SCSs aren’t effective 

Safehouse would be the first SCS in the nation. While this is a new concept for the U.S, we can look to the significant body of evidence provided by SCSs in other countries. While this may seem like a radical concept for us in the U.S, this is something other countries have been successfully doing for years. The first SCS was opened in Switzerland over 30 years ago. The first in North America opened in Vancouver, Canada in 2003. In 2019, it is estimated that there are more than 120 supervised consumption sites worldwide. 

We actually have a significant body of evidence suggesting that SCSs are incredibly effective in reducing overdoses, both fatal and non fatal, and connecting individuals with needed supports. A study of Vancouver’s SCS found that overdoses were reduced by 35% within 500 meters of the facility within 3 years of it opening. In Spain, overdose deaths  were almost halved within  a decade of opening.

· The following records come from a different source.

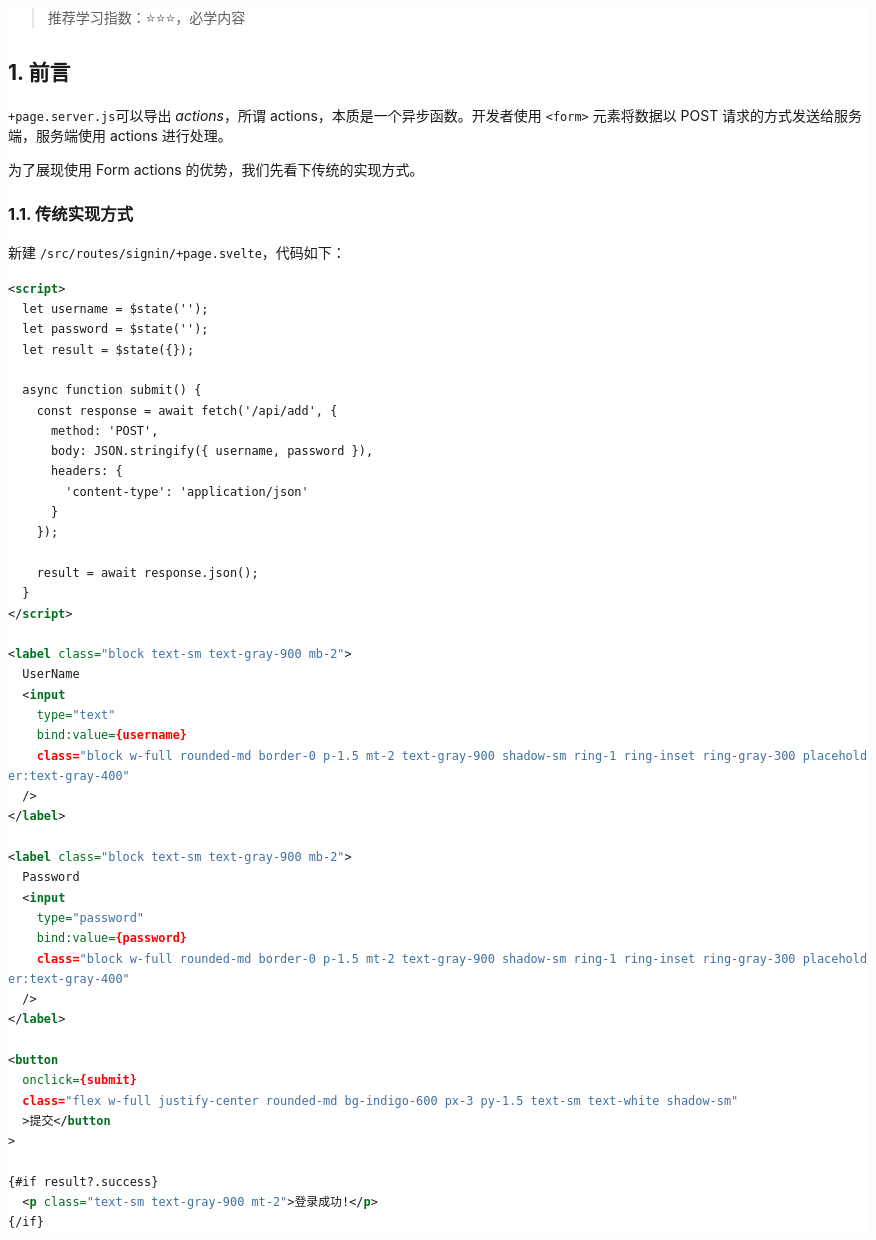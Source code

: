 > 推荐学习指数：⭐️⭐⭐️，必学内容️

## 1\. 前言

`+page.server.js`可以导出 *actions*，所谓 actions，本质是一个异步函数。开发者使用 `<form>` 元素将数据以 POST 请求的方式发送给服务端，服务端使用 actions 进行处理。

为了展现使用 Form actions 的优势，我们先看下传统的实现方式。

### 1.1. 传统实现方式

新建 `/src/routes/signin/+page.svelte`，代码如下：

```xml
<script>
  let username = $state('');
  let password = $state('');
  let result = $state({});

  async function submit() {
    const response = await fetch('/api/add', {
      method: 'POST',
      body: JSON.stringify({ username, password }),
      headers: {
        'content-type': 'application/json'
      }
    });

    result = await response.json();
  }
</script>

<label class="block text-sm text-gray-900 mb-2">
  UserName
  <input
    type="text"
    bind:value={username}
    class="block w-full rounded-md border-0 p-1.5 mt-2 text-gray-900 shadow-sm ring-1 ring-inset ring-gray-300 placeholder:text-gray-400"
  />
</label>

<label class="block text-sm text-gray-900 mb-2">
  Password
  <input
    type="password"
    bind:value={password}
    class="block w-full rounded-md border-0 p-1.5 mt-2 text-gray-900 shadow-sm ring-1 ring-inset ring-gray-300 placeholder:text-gray-400"
  />
</label>

<button
  onclick={submit}
  class="flex w-full justify-center rounded-md bg-indigo-600 px-3 py-1.5 text-sm text-white shadow-sm"
  >提交</button
>

{#if result?.success}
  <p class="text-sm text-gray-900 mt-2">登录成功!</p>
{/if}
```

Beyond this, SCSs prevent the spread of diseases, which often happens through syringe sharing. When people have a safe, clean place to use, the risk of spreading diseases decreases dramatically. A major concern brought up is the amount of syringes on the streets throughout the city. When SCSs are utilized, children are not exposed to people using drugs, and we don’t have to deal with syringes found on the floor in our neighborhoods. Reducing drug use in public spaces- something that is in literally everyone’s interest. Every person in Philadelphia wants a clean and safe community. SCSs are a reliable way to reduce drug use in public spaces and this increases general safety and wellbeing.

Safehouse will be paid for with public funds/taxes

Zero tax dollars or public funds of any kind will be used for Safehouse. Safehouse will be entirely funded by private donors. In May of this year, Safehouse was officially declared a non profit organization, and was granted tax-exempt status by the IRS. Interestingly, Safehouse is expected to save the city of Philadelphia at least $2 million a year in health care costs by reducing hospital visits, emergency room trips, ambulance services and providing overdose prevention services. 


Safehouse will make drugs legal

No laws are changed due to the existence of any Safe Injection Site. The production, sale, and possession of drugs will remain illegal. No drugs or equipment are bought, shared, or sold at SCSs, and no staff member at Safehouse will be injecting anyone with drugs themselves. Noone under 18 will be permitted in the facility. 


SCSs just enable drug use 

When we talk about this, it’s worth breaking down what enabling actually means. Enabling refers to a behavior being incentivized by giving positive consequences for the behavior. The question then becomes, are we encouraging people to use drugs if we give them a safe and clean place to do it? A larger question for us to look at, is, has prohibition ever discouraged people from using? During alcohol prohibition, people continued to find many ways to drink, both in public and private settings. Alcohol has been proven to be one of the most addictive drugs of all. And yet, we have bars where we condone people drinking. 

The fact remains that people will be using drugs regardless of whether there are safe places to do it, and regardless of whether they are given clean syringes. There are already injection sites in all of our neighborhoods. They’re just UNsafe consumption sites. But what we DO find, is that when people are given safe and clean places to use, the rates of death go down dramatically. Even if you believe that sobriety should be the only goal for treatment, the fact remains that people cannot get sober if they are dead. 

Safehouse will discourage people from getting sober 

There is actually a high likelihood that more individuals will be connected to treatment through services provided at Safehouse. Many individuals who are in active addiction are not connected to services or outreach teams, and would not otherwise have the services provided through SCs. There is not any data or research that supports the idea that drug use increases when individuals are given tools to use more safely, whether that is a SCS or syringe exchange.